プレミアムフライデーより「スローマンデー」が大事
日本のような先進国で死につながる重大疾病の大きなリスク要因となっているのが、「高血圧」「喫煙」「高コレステロール」だ。特に高血圧は日本人の死因の上位を占める脳・心血管疾患の発症リスクを高めるもので、脳卒中の62%、冠動脈疾患の49%の発症要因と言われる*1。
「脳卒中ほか心筋梗塞や突然死についても月曜午前10時が最も起こりやすい時間帯であることがわかっています」(木村氏)
国内の高血圧患者数は4000万人と言われており、そのうち半分の2000万人しか自分が高血圧であることを認識していないという。しかも、高血圧を認識している患者でさえ、その半分しか治療を受けておらず、さらに、そのまた半分しか良好に血圧をコントロールできていないという。つまり、高血圧の降圧療法の恩恵を受けているのは、患者全体の8分の1に過ぎないのである*2。
さらに注意しなければならないのは、若くても高血圧になる可能性が十分にあるということだ。ビジネスパーソンならば、年齢にかかわらず月曜午前に大きなストレスがかかっているのではないかと予想し、ダブルプロダクトの上昇を抑える対応が必要だ。木村氏がそのために提唱するのが「スローマンデー」だ。

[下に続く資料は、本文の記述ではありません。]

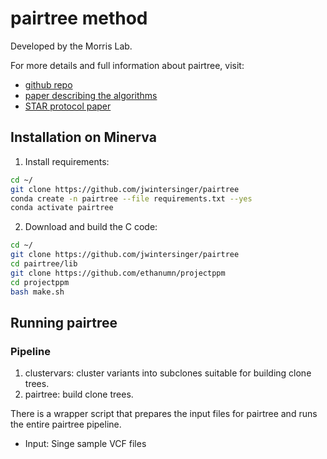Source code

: # pairtree method 

Developed by the Morris Lab.

For more details and full information about pairtree, visit:
 - [github repo](https://github.com/morrislab/pairtree)
 - [paper describing the algorithms](https://aacrjournals.org/bloodcancerdiscov/article/3/3/208/694689/Reconstructing-Complex-Cancer-Evolutionary)
 - [STAR protocol paper](https://pubmed.ncbi.nlm.nih.gov/36129821/)


## Installation on Minerva

1. Install requirements:
```bash
cd ~/
git clone https://github.com/jwintersinger/pairtree   
conda create -n pairtree --file requirements.txt --yes
conda activate pairtree
```

2. Download and build the C code:
```bash
cd ~/
git clone https://github.com/jwintersinger/pairtree
cd pairtree/lib
git clone https://github.com/ethanumn/projectppm
cd projectppm
bash make.sh
```

## Running pairtree

### Pipeline
1. clustervars: cluster variants into subclones suitable for building clone trees.
2. pairtree: build clone trees.

There is a wrapper script that prepares the input files for pairtree and runs the entire pairtree pipeline.

- Input: Singe sample VCF files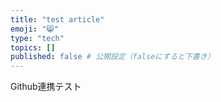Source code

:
 ```yaml
---
title: "test article" 
emoji: "😸" 
type: "tech" 
topics: [] 
published: false # 公開設定（falseにすると下書き）
---
```



Github連携テスト


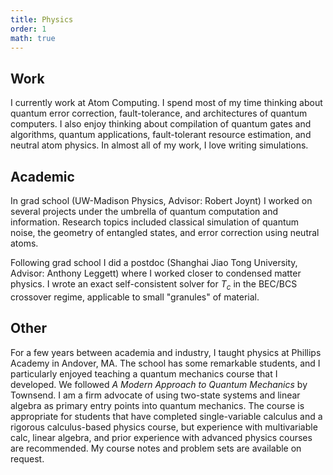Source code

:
 ```yaml
---
title: Physics
order: 1
math: true
---
```


## Work

I currently work at Atom Computing. I spend most of my time thinking about quantum error correction, fault-tolerance, and architectures of quantum computers. I also enjoy thinking about compilation of quantum gates and algorithms, quantum applications, fault-tolerant resource estimation, and neutral atom physics. In almost all of my work, I love writing simulations. 


## Academic

In grad school (UW-Madison Physics, Advisor: Robert Joynt) I worked on several projects under the umbrella of quantum computation and information. Research topics included classical simulation of quantum noise, the geometry of entangled states, and error correction using neutral atoms. 

Following grad school I did a postdoc (Shanghai Jiao Tong University, Advisor: Anthony Leggett) where I worked closer to condensed matter physics. I wrote an exact self-consistent solver for $T_c$ in the BEC/BCS crossover regime, applicable to small "granules" of material. 

## Other

For a few years between academia and industry, I taught physics at Phillips Academy in Andover, MA. The school has some remarkable students, and I particularly enjoyed teaching a quantum mechanics course that I developed. We followed *A Modern Approach to Quantum Mechanics* by Townsend. I am a firm advocate of using two-state systems and linear algebra as primary entry points into quantum mechanics. The course is appropriate for students that have completed single-variable calculus and a rigorous calculus-based physics course, but experience with multivariable calc, linear algebra, and prior experience with advanced physics courses are recommended. My course notes and problem sets are available on request. 




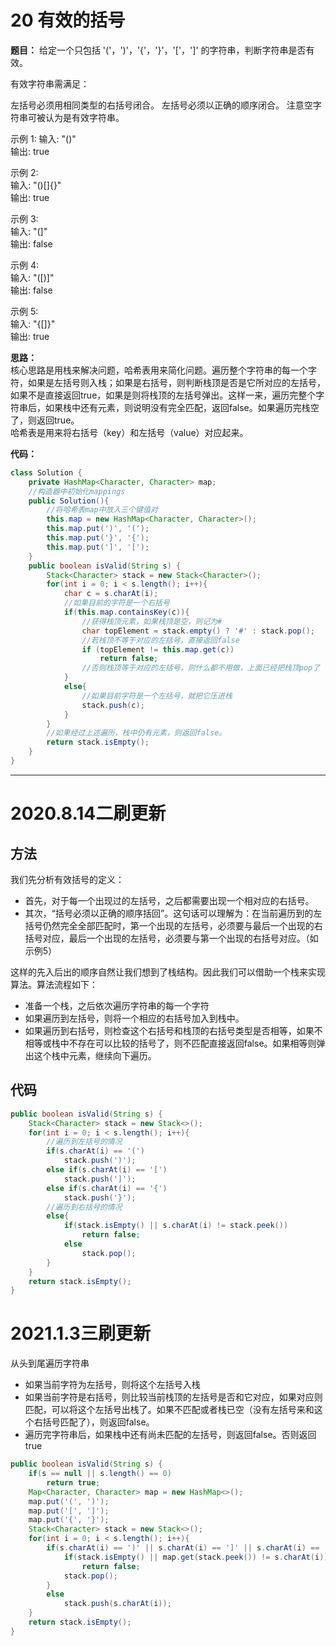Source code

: # 20 有效的括号

**题目：**
给定一个只包括 '('，')'，'{'，'}'，'['，']' 的字符串，判断字符串是否有效。

有效字符串需满足：

左括号必须用相同类型的右括号闭合。
左括号必须以正确的顺序闭合。
注意空字符串可被认为是有效字符串。

  示例 1:
  输入: "()"  
  输出: true  
  
  示例 2:  
  输入: "()[]{}"  
  输出: true  
  
  示例 3:  
  输入: "(]"  
  输出: false 
  
  示例 4:  
  输入: "([)]"  
  输出: false  
  
  示例 5:  
  输入: "{[]}"  
  输出: true  


**思路：**  
核心思路是用栈来解决问题，哈希表用来简化问题。遍历整个字符串的每一个字符，如果是左括号则入栈；如果是右括号，则判断栈顶是否是它所对应的左括号，如果不是直接返回true，如果是则将栈顶的左括号弹出。这样一来，遍历完整个字符串后，如果栈中还有元素，则说明没有完全匹配，返回false。如果遍历完栈空了，则返回true。  
哈希表是用来将右括号（key）和左括号（value）对应起来。
  
**代码：**
```java
class Solution {
    private HashMap<Character, Character> map;
    //构造器中初始化mappings
    public Solution(){
        //将哈希表map中放入三个键值对
        this.map = new HashMap<Character, Character>();
        this.map.put(')', '(');
        this.map.put('}', '{');
        this.map.put(']', '[');
    }
    public boolean isValid(String s) {
        Stack<Character> stack = new Stack<Character>();
        for(int i = 0; i < s.length(); i++){
            char c = s.charAt(i);
            //如果目前的字符是一个右括号
            if(this.map.containsKey(c)){
                //获得栈顶元素，如果栈顶是空，则记为#
                char topElement = stack.empty() ? '#' : stack.pop();
                //若栈顶不等于对应的左括号，直接返回false
                if (topElement != this.map.get(c))
                    return false;
                //否则栈顶等于对应的左括号，则什么都不用做，上面已经把栈顶pop了
            }
            else{
                //如果目前字符是一个左括号，就把它压进栈
                stack.push(c);
            }
        }
        //如果经过上述遍历，栈中仍有元素，则返回false。
        return stack.isEmpty();
    }
}
```
---
# 2020.8.14二刷更新

## 方法
我们先分析有效括号的定义：
* 首先，对于每一个出现过的左括号，之后都需要出现一个相对应的右括号。
* 其次，“括号必须以正确的顺序括回”。这句话可以理解为：在当前遍历到的左括号仍然完全全部匹配时，第一个出现的左括号，必须要与最后一个出现的右括号对应，最后一个出现的左括号，必须要与第一个出现的右括号对应。（如示例5）

这样的先入后出的顺序自然让我们想到了栈结构。因此我们可以借助一个栈来实现算法。算法流程如下：
* 准备一个栈，之后依次遍历字符串的每一个字符
* 如果遍历到左括号，则将一个相应的右括号加入到栈中。
* 如果遍历到右括号，则检查这个右括号和栈顶的右括号类型是否相等，如果不相等或栈中不存在可以比较的括号了，则不匹配直接返回false。如果相等则弹出这个栈中元素，继续向下遍历。

## 代码
```java
public boolean isValid(String s) {
    Stack<Character> stack = new Stack<>();
    for(int i = 0; i < s.length(); i++){
        //遍历到左括号的情况
        if(s.charAt(i) == '(')
            stack.push(')');
        else if(s.charAt(i) == '[')
            stack.push(']');
        else if(s.charAt(i) == '{')
            stack.push('}');
        //遍历到右括号的情况
        else{
            if(stack.isEmpty() || s.charAt(i) != stack.peek())
                return false;
            else
                stack.pop();
        }
    }
    return stack.isEmpty();
}
```

# 2021.1.3三刷更新

从头到尾遍历字符串
* 如果当前字符为左括号，则将这个左括号入栈
* 如果当前字符是右括号，则比较当前栈顶的左括号是否和它对应，如果对应则匹配，可以将这个左括号出栈了。如果不匹配或者栈已空（没有左括号来和这个右括号匹配了），则返回false。
* 遍历完字符串后，如果栈中还有尚未匹配的左括号，则返回false。否则返回true

```java
public boolean isValid(String s) {
    if(s == null || s.length() == 0)
        return true;
    Map<Character, Character> map = new HashMap<>();
    map.put('(', ')');
    map.put('[', ']');
    map.put('{', '}');
    Stack<Character> stack = new Stack<>();
    for(int i = 0; i < s.length(); i++){
        if(s.charAt(i) == ')' || s.charAt(i) == ']' || s.charAt(i) == '}'){
            if(stack.isEmpty() || map.get(stack.peek()) != s.charAt(i))
                return false;
            stack.pop();
        }
        else
            stack.push(s.charAt(i));
    }
    return stack.isEmpty();
}
```
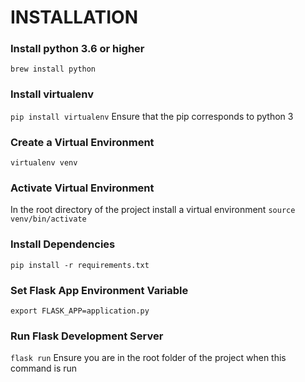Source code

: # INSTALLATION
### Install python 3.6 or higher
```brew install python```
### Install virtualenv
```pip install virtualenv``` 
Ensure that the pip corresponds to python 3
### Create a Virtual Environment
```virtualenv venv```
### Activate Virtual Environment
In the root directory of the project install a virtual environment
```source venv/bin/activate```
### Install Dependencies
```pip install -r requirements.txt```
### Set Flask App Environment Variable
```export FLASK_APP=application.py```
### Run Flask Development Server
```flask run``` 
Ensure you are in the root folder of the project when this command is run
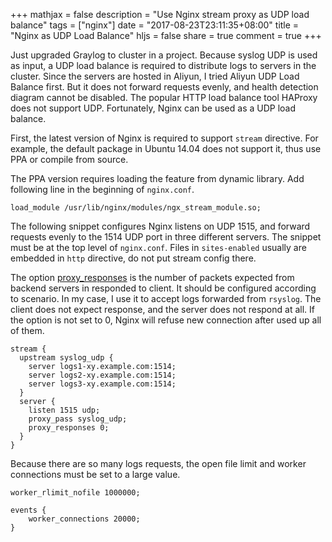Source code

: +++
mathjax = false
description = "Use Nginx stream proxy as UDP load balance"
tags = ["nginx"]
date = "2017-08-23T23:11:35+08:00"
title = "Nginx as UDP Load Balance"
hljs = false
share = true
comment = true
+++

Just upgraded Graylog to cluster in a project. Because syslog UDP is used as input, a UDP load balance is required to distribute logs to servers in the cluster. Since the servers are hosted in Aliyun, I tried Aliyun UDP Load Balance first. But it does not forward requests evenly, and health detection diagram cannot be disabled. The popular HTTP load balance tool HAProxy does not support UDP. Fortunately, Nginx can be used as a UDP load balance.

<!--more-->

First, the latest version of Nginx is required to support `stream` directive.  For example, the default package in Ubuntu 14.04 does not support it, thus use PPA or compile from source.

The PPA version requires loading the feature from dynamic library. Add following line in the beginning of `nginx.conf`.

```
load_module /usr/lib/nginx/modules/ngx_stream_module.so;
```

The following snippet configures Nginx listens on UDP 1515, and forward requests evenly to the 1514 UDP port in three different servers. The snippet must be at the top level of `nginx.conf`. Files in `sites-enabled` usually are embedded in `http` directive, do not put stream config there.

The option [proxy_responses](http://nginx.org/en/docs/stream/ngx_stream_proxy_module.html#proxy_responses) is the number of packets expected from backend servers in responded to client. It should be configured according to scenario. In my case, I use it to accept logs forwarded from `rsyslog`. The client does not expect response, and the server does not respond at all. If the option is not set to 0, Nginx will refuse new connection after used up all of them.

```
stream {
  upstream syslog_udp {
    server logs1-xy.example.com:1514;
    server logs2-xy.example.com:1514;
    server logs3-xy.example.com:1514;
  }
  server {
    listen 1515 udp;
    proxy_pass syslog_udp;
    proxy_responses 0;
  }
}
```

Because there are so many logs requests, the open file limit and worker connections must be set to a large value.

```
worker_rlimit_nofile 1000000;

events {
    worker_connections 20000;
}
```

「これからはビジネスパーソンの働き方改革を進めなければなりません。特に月曜日の仕事をスロースタートにして仕事モードに切り替えていく必要があります。そのために金曜日に月曜日の予定を整え、重要な会議はなるべく月曜日にしないよう考慮するなどが大切となってきます。そして、何よりも月曜午前のダブルプロダクトの上昇は、仕事のストレスの表れだとみなすべきです。消費を促すプレミアムフライデーより、健康を守るスローマンデーが大事なのです」
特に肥満の人は高血圧になりやすいので、仕事でのストレスを軽減していくと同時に食生活を見直す必要がある。また、肥満ではなくてもストレスが多く多忙な30代~40代の働き盛りのビジネスパーソンは注意が必要だ。木村氏は、こうアドバイスする。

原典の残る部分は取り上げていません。